Nicht nur Deutschland, auch Belgien und die Niederlande sind von der Flut-Katastrophe getroffen worden. 24 Menschen starben in Belgien. Weniger stark getroffen wurden die Niederlande. Dort sorgt eine Meldung über eine besondere Rettung für Schlagzeilen.

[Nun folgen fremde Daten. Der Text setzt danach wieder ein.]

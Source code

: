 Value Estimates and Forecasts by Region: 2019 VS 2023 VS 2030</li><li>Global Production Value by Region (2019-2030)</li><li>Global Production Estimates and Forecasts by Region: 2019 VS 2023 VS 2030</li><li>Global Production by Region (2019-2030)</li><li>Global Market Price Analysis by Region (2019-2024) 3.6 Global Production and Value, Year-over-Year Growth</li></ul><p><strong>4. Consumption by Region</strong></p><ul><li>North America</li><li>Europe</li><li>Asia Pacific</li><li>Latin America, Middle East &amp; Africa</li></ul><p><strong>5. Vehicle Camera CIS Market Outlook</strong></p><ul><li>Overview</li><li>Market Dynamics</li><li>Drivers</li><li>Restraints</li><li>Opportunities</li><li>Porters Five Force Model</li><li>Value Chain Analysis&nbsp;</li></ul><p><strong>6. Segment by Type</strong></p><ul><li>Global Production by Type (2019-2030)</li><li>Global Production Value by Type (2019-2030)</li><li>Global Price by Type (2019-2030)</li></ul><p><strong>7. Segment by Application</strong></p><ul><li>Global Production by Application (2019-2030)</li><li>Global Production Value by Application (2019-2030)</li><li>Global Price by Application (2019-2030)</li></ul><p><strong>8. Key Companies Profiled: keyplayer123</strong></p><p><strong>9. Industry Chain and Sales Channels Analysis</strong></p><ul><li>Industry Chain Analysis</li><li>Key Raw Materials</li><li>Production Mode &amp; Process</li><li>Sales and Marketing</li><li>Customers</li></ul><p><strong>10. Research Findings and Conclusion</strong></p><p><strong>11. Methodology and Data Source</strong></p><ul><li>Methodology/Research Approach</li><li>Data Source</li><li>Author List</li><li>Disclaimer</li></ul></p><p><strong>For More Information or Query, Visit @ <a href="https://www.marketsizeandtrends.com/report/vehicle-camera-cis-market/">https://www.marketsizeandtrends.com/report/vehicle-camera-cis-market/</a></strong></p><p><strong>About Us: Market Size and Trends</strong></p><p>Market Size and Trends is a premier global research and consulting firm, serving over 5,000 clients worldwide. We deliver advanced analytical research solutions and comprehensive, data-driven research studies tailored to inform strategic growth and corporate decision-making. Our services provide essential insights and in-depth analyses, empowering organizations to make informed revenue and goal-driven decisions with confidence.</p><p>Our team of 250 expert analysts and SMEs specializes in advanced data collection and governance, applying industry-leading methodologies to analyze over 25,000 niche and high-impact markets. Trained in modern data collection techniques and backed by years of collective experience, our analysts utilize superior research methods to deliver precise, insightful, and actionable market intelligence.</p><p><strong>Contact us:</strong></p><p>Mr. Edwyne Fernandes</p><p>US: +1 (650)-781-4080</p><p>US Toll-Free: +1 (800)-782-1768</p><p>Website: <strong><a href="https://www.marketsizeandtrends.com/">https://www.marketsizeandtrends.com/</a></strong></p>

Kuh im Fluss gesichtet: Anwohner alarmierten die Hilfsdienste

Eine von der Hochwasser führenden Maas mitgerissene Kuh ist rund 100 Kilometer weiter aus dem Fluss gerettet worden. „Es ist für uns sehr überraschend, dass die Kuh so eine Strecke überstanden hat“, sagte ein Feuerwehrmann dem Sender „Omroep Brabant“ am Samstag. „Ob das Tier die ganze Zeit mitgetrieben wurde, ober ob es auch Abschnitte gab, wo es mit den Füßen den Boden berührte, wissen wir nicht.“

Die schließlich im Uferbereich der Maas feststeckende Kuh wurde am Samstag in Escharen südlich der Grenzstadt Nimwegen gerettet, nachdem Anwohner die Hilfsdienste alarmiert hatten. Wie sich herausstellte, stammt die Kuh aus dem Ort Echt im Süden der Niederlande, rund 100 Kilometer entfernt. Ein Tierarzt untersuchte die Kuh vor Ort. Der Landwirt, dem das Tier gehört, machte sich auf den Weg, um seine Kuh nach der abenteuerlichen Flussfahrt abzuholen.